Köln, 11. Oktober 2024
Die Bewertung der Pensionsverpflichtungen für die Steuer- und Handelsbilanz sowie gegebenenfalls auch nach IFRS/US-GAAP gehört grundsätzlich zu den Routi-netätigkeiten im Jahresabschluss. Wir fassen für Sie zusammen, welche Besonderheiten und Neuerungen zum 31.12.2024 zu beachten sind.
I. Bewertung
HGB: Deutlicher Zinsanstieg
Der Rechnungszins zum 31.12.2024 beträgt für eine angenommene Restlaufzeit von 15 Jahren voraussichtlich
- 1,90 % im 10-Jahresdurchschnitt (nach 1,82 % zum 31.12.2023) bzw.
- 1,96 % im 7-Jahresdurchschnitt (nach 1,74 % zum 31.12.2023)
(Stand 30.9.2024). Dieser Zinsanstieg führt zu einer Minderung der Pensionsrückstellungen sowie der Rückstellungen für sonstige Personalverpflichtungen und wirkt sich insoweit entlastend aus.
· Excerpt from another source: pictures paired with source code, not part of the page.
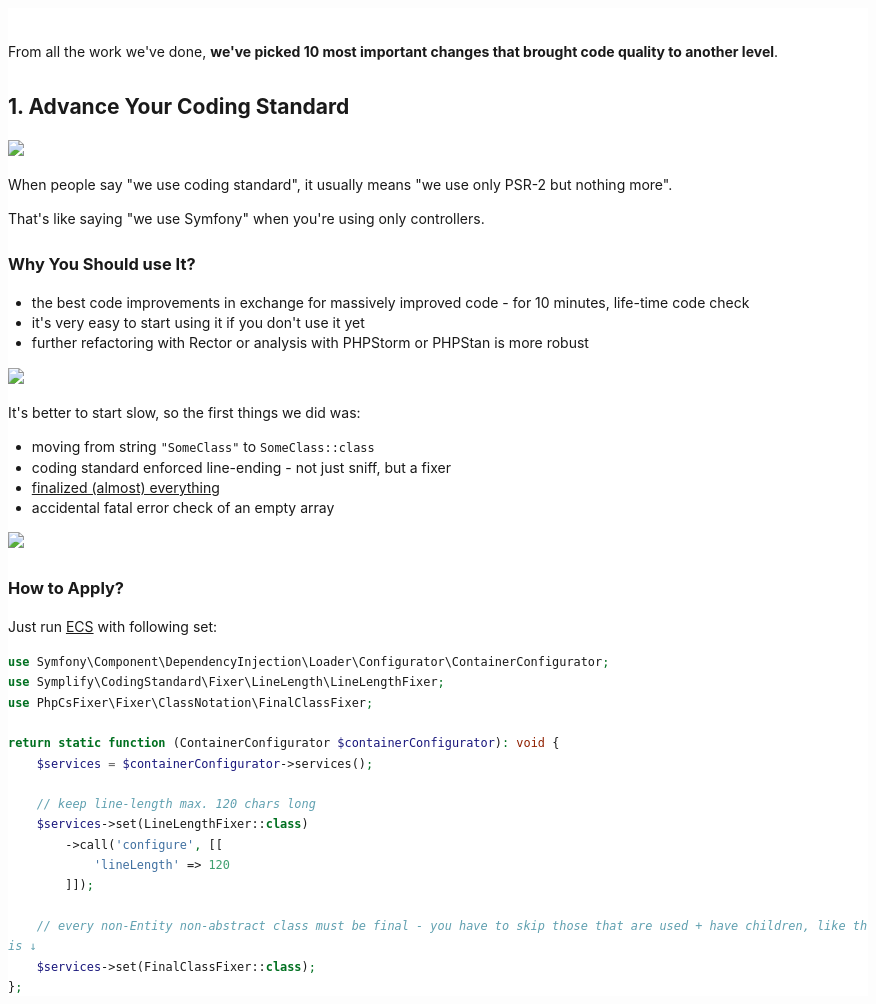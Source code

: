 <br>

From all the work we've done, **we've picked 10 most important changes that brought code quality to another level**.


## 1. Advance Your Coding Standard

<img src="/assets/images/posts/2019/spaceflow_10_points/01.png" class="img-thumbnail col-12 col-md-8">

When people say "we use coding standard", it usually means "we use only PSR-2 but nothing more".

That's like saying "we use Symfony" when you're using only controllers.

### Why You Should use It?

- the best code improvements in exchange for massively improved code - for 10 minutes, life-time code check
- it's very easy to start using it if you don't use it yet
- further refactoring with Rector or analysis with PHPStorm or PHPStan is more robust

<img src="/assets/images/posts/2019/spaceflow_10_points/02.png" class="img-thumbnail col-12 col-md-8">

It's better to start slow, so the first things we did was:

- moving from string `"SomeClass"` to `SomeClass::class`
- coding standard enforced line-ending - not just sniff, but a fixer
- [finalized (almost) everything](/blog/2019/01/24/how-to-kill-parents/)
- accidental fatal error check of an empty array

<img src="/assets/images/posts/2019/spaceflow_10_points/04.png" class="img-thumbnail col-12 col-md-8">

### How to Apply?

Just run [ECS](https://github.com/symplify/easy-coding-standard) with following set:

```php
use Symfony\Component\DependencyInjection\Loader\Configurator\ContainerConfigurator;
use Symplify\CodingStandard\Fixer\LineLength\LineLengthFixer;
use PhpCsFixer\Fixer\ClassNotation\FinalClassFixer;

return static function (ContainerConfigurator $containerConfigurator): void {
    $services = $containerConfigurator->services();

    // keep line-length max. 120 chars long
    $services->set(LineLengthFixer::class)
        ->call('configure', [[
            'lineLength' => 120
        ]]);

    // every non-Entity non-abstract class must be final - you have to skip those that are used + have children, like this ↓
    $services->set(FinalClassFixer::class);
};
```
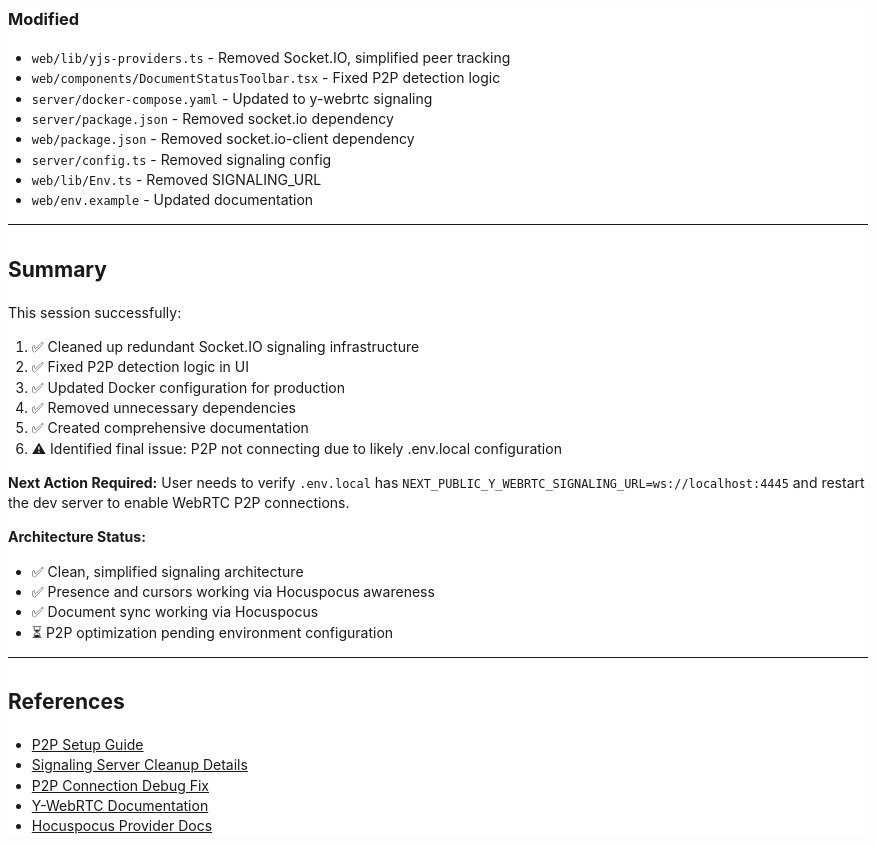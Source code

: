 ### Modified
- `web/lib/yjs-providers.ts` - Removed Socket.IO, simplified peer tracking
- `web/components/DocumentStatusToolbar.tsx` - Fixed P2P detection logic
- `server/docker-compose.yaml` - Updated to y-webrtc signaling
- `server/package.json` - Removed socket.io dependency
- `web/package.json` - Removed socket.io-client dependency
- `server/config.ts` - Removed signaling config
- `web/lib/Env.ts` - Removed SIGNALING_URL
- `web/env.example` - Updated documentation

---

## Summary

This session successfully:
1. ✅ Cleaned up redundant Socket.IO signaling infrastructure
2. ✅ Fixed P2P detection logic in UI
3. ✅ Updated Docker configuration for production
4. ✅ Removed unnecessary dependencies
5. ✅ Created comprehensive documentation
6. ⚠️ Identified final issue: P2P not connecting due to likely .env.local configuration

**Next Action Required:**
User needs to verify `.env.local` has `NEXT_PUBLIC_Y_WEBRTC_SIGNALING_URL=ws://localhost:4445` and restart the dev server to enable WebRTC P2P connections.

**Architecture Status:**
- ✅ Clean, simplified signaling architecture
- ✅ Presence and cursors working via Hocuspocus awareness
- ✅ Document sync working via Hocuspocus
- ⏳ P2P optimization pending environment configuration

---

## References

- [P2P Setup Guide](../../../P2P_SETUP_GUIDE.md)
- [Signaling Server Cleanup Details](./SIGNALING_SERVER_CLEANUP.md)
- [P2P Connection Debug Fix](./P2P_CONNECTION_DEBUG_FIX.md)
- [Y-WebRTC Documentation](https://github.com/yjs/y-webrtc)
- [Hocuspocus Provider Docs](https://tiptap.dev/hocuspocus/provider)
HGB: 7-Jahres-Durchschnittszins höher als 10-Jahres-Durchschnittszins
Im Rahmen der handelsbilanziellen Bilanzierung von Al-tersversorgungsverpflichtungen ist gem. § 253 HGB die Bewertung zum einen mit dem 10-Jahresdurchschnittszins (für den Bilanzansatz) und zum anderen mit dem 7-Jahresdurchschnittszins (zur Prüfung einer möglichen Ausschüttungssperre) durchzuführen. Bislang lag der 10-Jahresdurchschnitt immer oberhalb des 7-Jahresdurchnitts, so dass die Anwendung des 10-Jahresdurchschnittszinses zu einer niedrigeren Rückstellung geführt hat. Aufgrund des sprunghaften Zinsanstiegs im Jahr 2022 haben sich die Verhältnisse seit Mai dieses Jahres jedoch umgekehrt.
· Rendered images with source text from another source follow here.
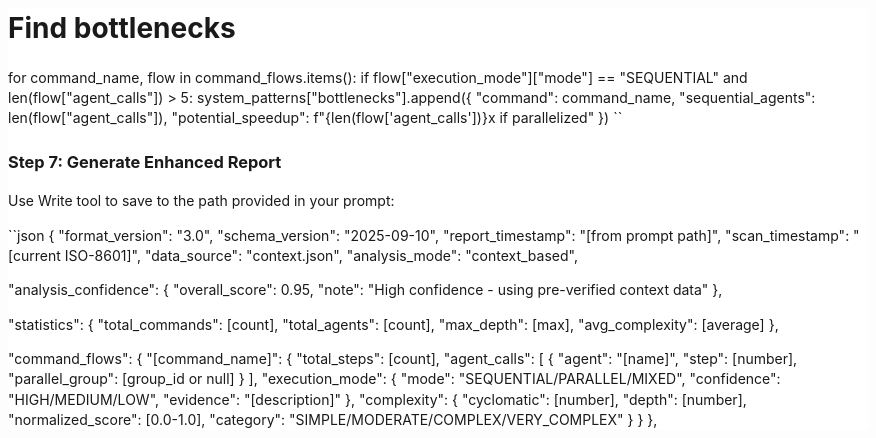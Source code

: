 # Find bottlenecks
for command_name, flow in command_flows.items():
    if flow["execution_mode"]["mode"] == "SEQUENTIAL" and len(flow["agent_calls"]) > 5:
        system_patterns["bottlenecks"].append({
            "command": command_name,
            "sequential_agents": len(flow["agent_calls"]),
            "potential_speedup": f"{len(flow['agent_calls'])}x if parallelized"
        })
``

### Step 7: Generate Enhanced Report

Use Write tool to save to the path provided in your prompt:

``json
{
  "format_version": "3.0",
  "schema_version": "2025-09-10",
  "report_timestamp": "[from prompt path]",
  "scan_timestamp": "[current ISO-8601]",
  "data_source": "context.json",
  "analysis_mode": "context_based",
  
  "analysis_confidence": {
    "overall_score": 0.95,
    "note": "High confidence - using pre-verified context data"
  },
  
  "statistics": {
    "total_commands": [count],
    "total_agents": [count],
    "max_depth": [max],
    "avg_complexity": [average]
  },
  
  "command_flows": {
    "[command_name]": {
      "total_steps": [count],
      "agent_calls": [
        {
          "agent": "[name]",
          "step": [number],
          "parallel_group": [group_id or null]
        }
      ],
      "execution_mode": {
        "mode": "SEQUENTIAL/PARALLEL/MIXED",
        "confidence": "HIGH/MEDIUM/LOW",
        "evidence": "[description]"
      },
      "complexity": {
        "cyclomatic": [number],
        "depth": [number],
        "normalized_score": [0.0-1.0],
        "category": "SIMPLE/MODERATE/COMPLEX/VERY_COMPLEX"
      }
    }
  },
Zum 31.12.2024 ist der handelsrechtliche Erfüllungsbetrag auf Basis des 7-Jahresdurchschnittszinses daher erstmalig geringer als der Erfüllungsbetrag auf Basis des 10-Jahresdurchschnittszinses. Dennoch ergeben sich hierdurch keinerlei Änderungen in der Bilanzierung, d. h.
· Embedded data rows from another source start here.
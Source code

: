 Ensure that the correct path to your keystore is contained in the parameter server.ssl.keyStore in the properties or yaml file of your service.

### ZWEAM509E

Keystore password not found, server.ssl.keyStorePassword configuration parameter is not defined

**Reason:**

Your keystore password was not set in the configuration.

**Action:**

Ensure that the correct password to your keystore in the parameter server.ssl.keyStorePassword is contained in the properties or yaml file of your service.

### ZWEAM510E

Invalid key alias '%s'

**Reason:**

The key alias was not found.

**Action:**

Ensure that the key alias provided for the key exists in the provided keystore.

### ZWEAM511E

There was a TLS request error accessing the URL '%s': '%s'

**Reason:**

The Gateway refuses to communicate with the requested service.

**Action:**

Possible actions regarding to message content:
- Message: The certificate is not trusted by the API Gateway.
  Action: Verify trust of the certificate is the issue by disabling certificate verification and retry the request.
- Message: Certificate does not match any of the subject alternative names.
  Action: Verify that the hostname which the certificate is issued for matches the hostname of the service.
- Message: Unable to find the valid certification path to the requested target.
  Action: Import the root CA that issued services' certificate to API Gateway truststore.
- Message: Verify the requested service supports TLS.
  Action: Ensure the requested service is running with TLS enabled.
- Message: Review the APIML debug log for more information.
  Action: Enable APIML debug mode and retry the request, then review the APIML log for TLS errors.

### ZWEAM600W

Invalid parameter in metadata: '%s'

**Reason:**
- Die Pensionsrückstellung ist weiterhin mit dem Erfüllungsbetrag auf Basis des 10-Jahresdurchschnittszinses zu berechnen.
- Der nun negative Unterschiedsbetrag ist weiterhin zu ermitteln und im Bilanzanhang anzugeben, auch wenn er in Bezug auf die Ausschüttungssperre KEINE Wirkung entfaltet. Insbesondere darf keine Verrechnung mit anderen Positionen innerhalb der Berechnung eines ausschüttungsgesperrten Betrages vorgenommen werden.
Die Überlegungen, die derzeit vom Institut der Wirt-schaftsprüfer (IDW) und vom Institut der versicherungsmathematischen Sachverständigen für Altersversorgung (IVS) zu einer grundsätzlichen Reform des HGB-Zinses angestellt werden, sind längerfristig angelegt. Insofern ist in absehbarer Zukunft nicht mit einer grundlegenden Änderung der HGB-Zinskonzeption zu rechnen.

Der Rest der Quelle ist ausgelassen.